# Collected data

Segment Open

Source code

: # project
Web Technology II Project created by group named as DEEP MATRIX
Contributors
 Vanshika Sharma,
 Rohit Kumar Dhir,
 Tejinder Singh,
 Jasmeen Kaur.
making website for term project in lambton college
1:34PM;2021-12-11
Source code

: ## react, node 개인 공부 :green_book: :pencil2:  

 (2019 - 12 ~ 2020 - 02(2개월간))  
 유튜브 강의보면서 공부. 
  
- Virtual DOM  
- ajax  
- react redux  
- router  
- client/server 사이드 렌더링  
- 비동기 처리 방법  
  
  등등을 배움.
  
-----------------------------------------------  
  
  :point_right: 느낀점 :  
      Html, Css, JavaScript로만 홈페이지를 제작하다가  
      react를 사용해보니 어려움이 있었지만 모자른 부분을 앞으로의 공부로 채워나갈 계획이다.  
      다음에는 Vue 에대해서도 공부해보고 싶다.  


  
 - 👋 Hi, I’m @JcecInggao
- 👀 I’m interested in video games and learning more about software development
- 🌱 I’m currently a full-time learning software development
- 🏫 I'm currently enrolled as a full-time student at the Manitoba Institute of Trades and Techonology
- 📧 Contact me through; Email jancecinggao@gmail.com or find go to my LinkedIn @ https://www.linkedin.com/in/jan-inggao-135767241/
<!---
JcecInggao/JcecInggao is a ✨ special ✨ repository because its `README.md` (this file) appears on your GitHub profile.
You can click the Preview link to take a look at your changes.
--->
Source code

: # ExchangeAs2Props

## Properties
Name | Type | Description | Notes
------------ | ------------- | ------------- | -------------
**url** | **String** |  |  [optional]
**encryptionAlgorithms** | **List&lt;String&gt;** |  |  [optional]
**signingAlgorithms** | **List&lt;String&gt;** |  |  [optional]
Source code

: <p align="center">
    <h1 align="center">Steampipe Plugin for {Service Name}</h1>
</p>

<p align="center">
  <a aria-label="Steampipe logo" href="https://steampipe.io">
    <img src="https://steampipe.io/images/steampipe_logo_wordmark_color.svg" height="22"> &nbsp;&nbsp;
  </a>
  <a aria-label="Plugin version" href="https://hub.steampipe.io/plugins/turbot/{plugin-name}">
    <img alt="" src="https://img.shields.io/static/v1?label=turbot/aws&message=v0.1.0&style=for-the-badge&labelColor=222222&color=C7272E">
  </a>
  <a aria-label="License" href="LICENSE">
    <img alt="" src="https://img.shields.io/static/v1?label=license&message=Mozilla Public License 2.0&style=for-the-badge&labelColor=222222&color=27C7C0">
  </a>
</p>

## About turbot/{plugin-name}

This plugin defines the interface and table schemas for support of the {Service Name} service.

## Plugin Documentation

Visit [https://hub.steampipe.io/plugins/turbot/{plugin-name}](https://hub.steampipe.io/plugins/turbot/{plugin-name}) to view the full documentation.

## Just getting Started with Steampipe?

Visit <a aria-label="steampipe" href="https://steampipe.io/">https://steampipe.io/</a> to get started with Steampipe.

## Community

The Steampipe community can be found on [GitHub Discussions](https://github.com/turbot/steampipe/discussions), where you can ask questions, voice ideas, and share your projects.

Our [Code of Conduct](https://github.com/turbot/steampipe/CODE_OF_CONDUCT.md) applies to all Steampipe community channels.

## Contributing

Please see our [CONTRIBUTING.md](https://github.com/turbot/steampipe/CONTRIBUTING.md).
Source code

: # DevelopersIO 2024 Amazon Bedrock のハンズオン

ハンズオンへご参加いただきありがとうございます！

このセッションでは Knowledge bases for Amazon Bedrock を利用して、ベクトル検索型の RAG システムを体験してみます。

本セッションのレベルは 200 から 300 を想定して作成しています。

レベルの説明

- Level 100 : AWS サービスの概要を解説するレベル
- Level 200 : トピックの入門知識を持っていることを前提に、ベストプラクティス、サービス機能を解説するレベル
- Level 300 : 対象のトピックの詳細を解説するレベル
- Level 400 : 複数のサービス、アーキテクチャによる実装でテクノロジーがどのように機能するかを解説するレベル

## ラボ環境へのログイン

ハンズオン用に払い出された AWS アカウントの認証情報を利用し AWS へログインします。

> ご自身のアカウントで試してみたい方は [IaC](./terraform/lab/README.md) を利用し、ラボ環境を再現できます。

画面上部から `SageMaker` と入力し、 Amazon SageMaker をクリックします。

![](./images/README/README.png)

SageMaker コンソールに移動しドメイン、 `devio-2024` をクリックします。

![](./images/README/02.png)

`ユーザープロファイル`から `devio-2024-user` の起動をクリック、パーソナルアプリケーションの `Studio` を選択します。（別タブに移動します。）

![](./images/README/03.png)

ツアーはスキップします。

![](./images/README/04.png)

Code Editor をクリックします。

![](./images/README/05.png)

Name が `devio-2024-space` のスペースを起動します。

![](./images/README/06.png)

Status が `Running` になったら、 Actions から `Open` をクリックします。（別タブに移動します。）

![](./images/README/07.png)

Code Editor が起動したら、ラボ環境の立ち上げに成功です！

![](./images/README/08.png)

Segment Closed

# About this task
Set down the data above once more so that nothing differs from the original.

# Answer for this exercise
Source code

: # project
Web Technology II Project created by group named as DEEP MATRIX
Contributors
 Vanshika Sharma,
 Rohit Kumar Dhir,
 Tejinder Singh,
 Jasmeen Kaur.
making website for term project in lambton college
1:34PM;2021-12-11
Source code

: ## react, node 개인 공부 :green_book: :pencil2:  

 (2019 - 12 ~ 2020 - 02(2개월간))  
 유튜브 강의보면서 공부. 
  
- Virtual DOM  
- ajax  
- react redux  
- router  
- client/server 사이드 렌더링  
- 비동기 처리 방법  
  
  등등을 배움.
  
-----------------------------------------------  
  
  :point_right: 느낀점 :  
      Html, Css, JavaScript로만 홈페이지를 제작하다가  
      react를 사용해보니 어려움이 있었지만 모자른 부분을 앞으로의 공부로 채워나갈 계획이다.  
      다음에는 Vue 에대해서도 공부해보고 싶다.  


  
 - 👋 Hi, I’m @JcecInggao
- 👀 I’m interested in video games and learning more about software development
- 🌱 I’m currently a full-time learning software development
- 🏫 I'm currently enrolled as a full-time student at the Manitoba Institute of Trades and Techonology
- 📧 Contact me through; Email jancecinggao@gmail.com or find go to my LinkedIn @ https://www.linkedin.com/in/jan-inggao-135767241/
<!---
JcecInggao/JcecInggao is a ✨ special ✨ repository because its `README.md` (this file) appears on your GitHub profile.
You can click the Preview link to take a look at your changes.
--->
Source code

: # ExchangeAs2Props

## Properties
Name | Type | Description | Notes
------------ | ------------- | ------------- | -------------
**url** | **String** |  |  [optional]
**encryptionAlgorithms** | **List&lt;String&gt;** |  |  [optional]
**signingAlgorithms** | **List&lt;String&gt;** |  |  [optional]
Source code

: <p align="center">
    <h1 align="center">Steampipe Plugin for {Service Name}</h1>
</p>

<p align="center">
  <a aria-label="Steampipe logo" href="https://steampipe.io">
    <img src="https://steampipe.io/images/steampipe_logo_wordmark_color.svg" height="22"> &nbsp;&nbsp;
  </a>
  <a aria-label="Plugin version" href="https://hub.steampipe.io/plugins/turbot/{plugin-name}">
    <img alt="" src="https://img.shields.io/static/v1?label=turbot/aws&message=v0.1.0&style=for-the-badge&labelColor=222222&color=C7272E">
  </a>
  <a aria-label="License" href="LICENSE">
    <img alt="" src="https://img.shields.io/static/v1?label=license&message=Mozilla Public License 2.0&style=for-the-badge&labelColor=222222&color=27C7C0">
  </a>
</p>

## About turbot/{plugin-name}

This plugin defines the interface and table schemas for support of the {Service Name} service.

## Plugin Documentation

Visit [https://hub.steampipe.io/plugins/turbot/{plugin-name}](https://hub.steampipe.io/plugins/turbot/{plugin-name}) to view the full documentation.

## Just getting Started with Steampipe?

Visit <a aria-label="steampipe" href="https://steampipe.io/">https://steampipe.io/</a> to get started with Steampipe.

## Community

The Steampipe community can be found on [GitHub Discussions](https://github.com/turbot/steampipe/discussions), where you can ask questions, voice ideas, and share your projects.

Our [Code of Conduct](https://github.com/turbot/steampipe/CODE_OF_CONDUCT.md) applies to all Steampipe community channels.

## Contributing

Please see our [CONTRIBUTING.md](https://github.com/turbot/steampipe/CONTRIBUTING.md).
Source code

: # DevelopersIO 2024 Amazon Bedrock のハンズオン

ハンズオンへご参加いただきありがとうございます！

このセッションでは Knowledge bases for Amazon Bedrock を利用して、ベクトル検索型の RAG システムを体験してみます。

本セッションのレベルは 200 から 300 を想定して作成しています。

レベルの説明

- Level 100 : AWS サービスの概要を解説するレベル
- Level 200 : トピックの入門知識を持っていることを前提に、ベストプラクティス、サービス機能を解説するレベル
- Level 300 : 対象のトピックの詳細を解説するレベル
- Level 400 : 複数のサービス、アーキテクチャによる実装でテクノロジーがどのように機能するかを解説するレベル

## ラボ環境へのログイン

ハンズオン用に払い出された AWS アカウントの認証情報を利用し AWS へログインします。

> ご自身のアカウントで試してみたい方は [IaC](./terraform/lab/README.md) を利用し、ラボ環境を再現できます。

画面上部から `SageMaker` と入力し、 Amazon SageMaker をクリックします。

![](./images/README/README.png)

SageMaker コンソールに移動しドメイン、 `devio-2024` をクリックします。

![](./images/README/02.png)

`ユーザープロファイル`から `devio-2024-user` の起動をクリック、パーソナルアプリケーションの `Studio` を選択します。（別タブに移動します。）

![](./images/README/03.png)

ツアーはスキップします。

![](./images/README/04.png)

Code Editor をクリックします。

![](./images/README/05.png)

Name が `devio-2024-space` のスペースを起動します。

![](./images/README/06.png)

Status が `Running` になったら、 Actions から `Open` をクリックします。（別タブに移動します。）

![](./images/README/07.png)

Code Editor が起動したら、ラボ環境の立ち上げに成功です！

![](./images/README/08.png)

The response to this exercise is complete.